Work request » The response should contain all of the data below, reproduced exactly, and no pictures.

Source records »
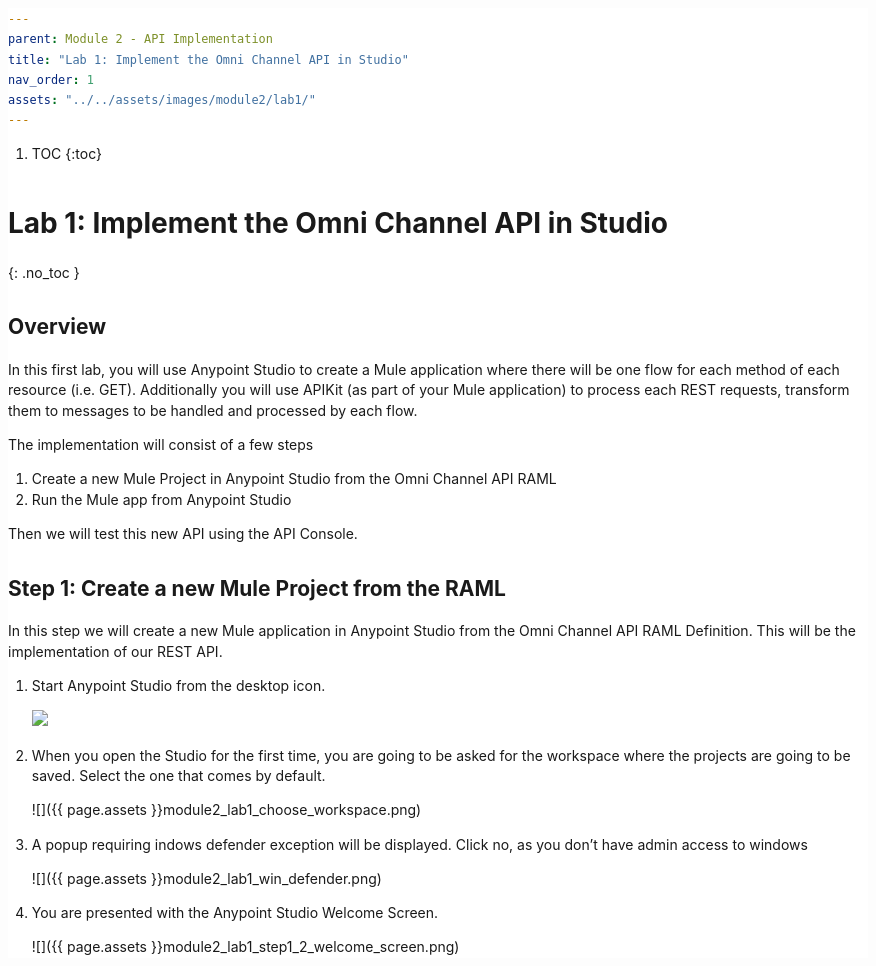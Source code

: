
 ```yaml
---
parent: Module 2 - API Implementation
title: "Lab 1: Implement the Omni Channel API in Studio"
nav_order: 1
assets: "../../assets/images/module2/lab1/"
---
```

1. TOC
{:toc}

# Lab 1: Implement the Omni Channel API in Studio
{: .no_toc }

## Overview

In this first lab, you will use Anypoint Studio to create a Mule application where there will be one flow for each method of each resource (i.e. GET). Additionally you will use APIKit (as part of your Mule application) to process each REST requests, transform them to messages to be handled and processed by each flow.

The implementation will consist of a few steps

1. Create a new Mule Project in Anypoint Studio from the Omni Channel API RAML
2. Run the Mule app from Anypoint Studio

Then we will test this new API using the API Console.

## Step 1: Create a new Mule Project from the RAML
In this step we will create a new Mule application in Anypoint Studio from the Omni Channel API RAML Definition. This will be the implementation of our REST API.

1. Start Anypoint Studio from the desktop icon.
    <p>
    <img src="{{ page.assets }}module2_lab1_step1_1_studio_logo.png" width="50">
    </p>

2. When you open the Studio for the first time, you are going to be asked for the workspace where the projects are going to be saved. Select the one that comes by default.

    ![]({{ page.assets }}module2_lab1_choose_workspace.png)

3. A popup requiring indows defender exception will be displayed. Click no, as you don’t have admin access to windows

    ![]({{ page.assets }}module2_lab1_win_defender.png)

4. You are presented with the Anypoint Studio Welcome Screen.

    ![]({{ page.assets }}module2_lab1_step1_2_welcome_screen.png)
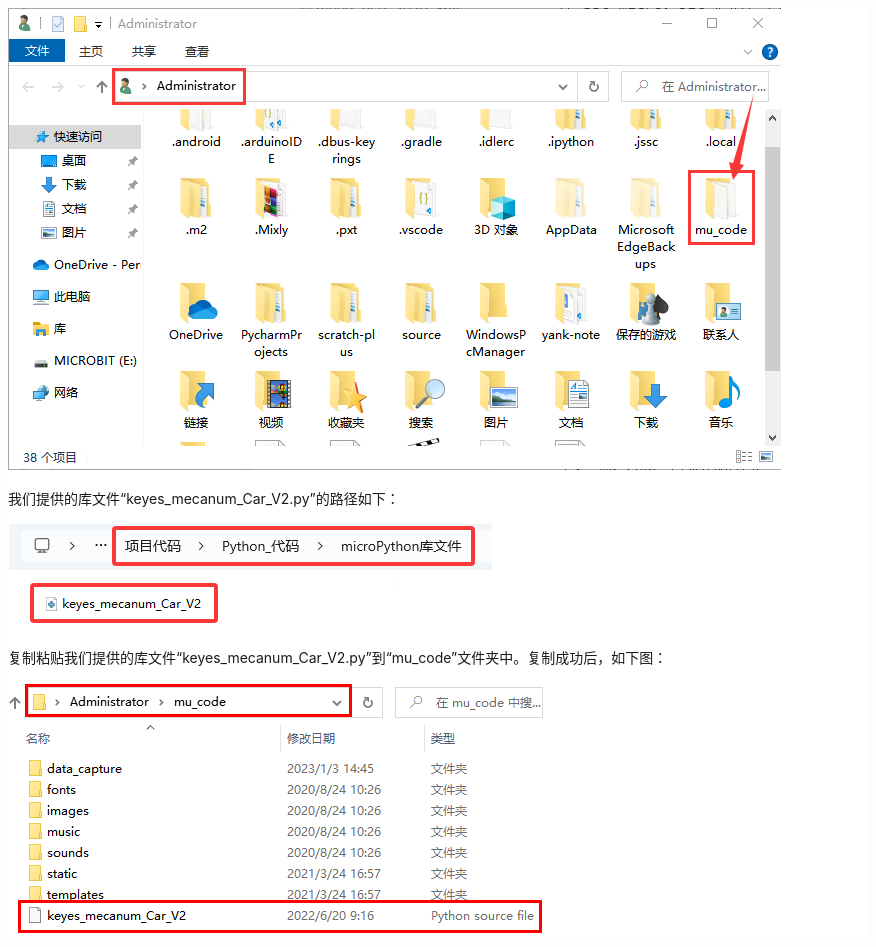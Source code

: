 ![Img](./media/img-20230327142740.png)

我们提供的库文件“keyes_mecanum_Car_V2.py”的路径如下：

![Img](./media/img-20250407105802.png)

复制粘贴我们提供的库文件“keyes_mecanum_Car_V2.py”到“mu_code”文件夹中。复制成功后，如下图：

![Img](./media/img-20230427160707.png)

Solution to this problem »
Source code

:
 ```yaml
---
parent: Module 2 - API Implementation
title: "Lab 1: Implement the Omni Channel API in Studio"
nav_order: 1
assets: "../../assets/images/module2/lab1/"
---
```

1. TOC
{:toc}

# Lab 1: Implement the Omni Channel API in Studio
{: .no_toc }

## Overview

In this first lab, you will use Anypoint Studio to create a Mule application where there will be one flow for each method of each resource (i.e. GET). Additionally you will use APIKit (as part of your Mule application) to process each REST requests, transform them to messages to be handled and processed by each flow.

The implementation will consist of a few steps

1. Create a new Mule Project in Anypoint Studio from the Omni Channel API RAML
2. Run the Mule app from Anypoint Studio

Then we will test this new API using the API Console.

## Step 1: Create a new Mule Project from the RAML
In this step we will create a new Mule application in Anypoint Studio from the Omni Channel API RAML Definition. This will be the implementation of our REST API.

1. Start Anypoint Studio from the desktop icon.
    <p>
    <img src="{{ page.assets }}module2_lab1_step1_1_studio_logo.png" width="50">
    </p>

2. When you open the Studio for the first time, you are going to be asked for the workspace where the projects are going to be saved. Select the one that comes by default.

    ![]({{ page.assets }}module2_lab1_choose_workspace.png)

3. A popup requiring indows defender exception will be displayed. Click no, as you don’t have admin access to windows

    ![]({{ page.assets }}module2_lab1_win_defender.png)

4. You are presented with the Anypoint Studio Welcome Screen.

    ![]({{ page.assets }}module2_lab1_step1_2_welcome_screen.png)
Source code

: ![Img](./media/img-20230327142740.png)

我们提供的库文件“keyes_mecanum_Car_V2.py”的路径如下：

![Img](./media/img-20250407105802.png)

复制粘贴我们提供的库文件“keyes_mecanum_Car_V2.py”到“mu_code”文件夹中。复制成功后，如下图：

![Img](./media/img-20230427160707.png)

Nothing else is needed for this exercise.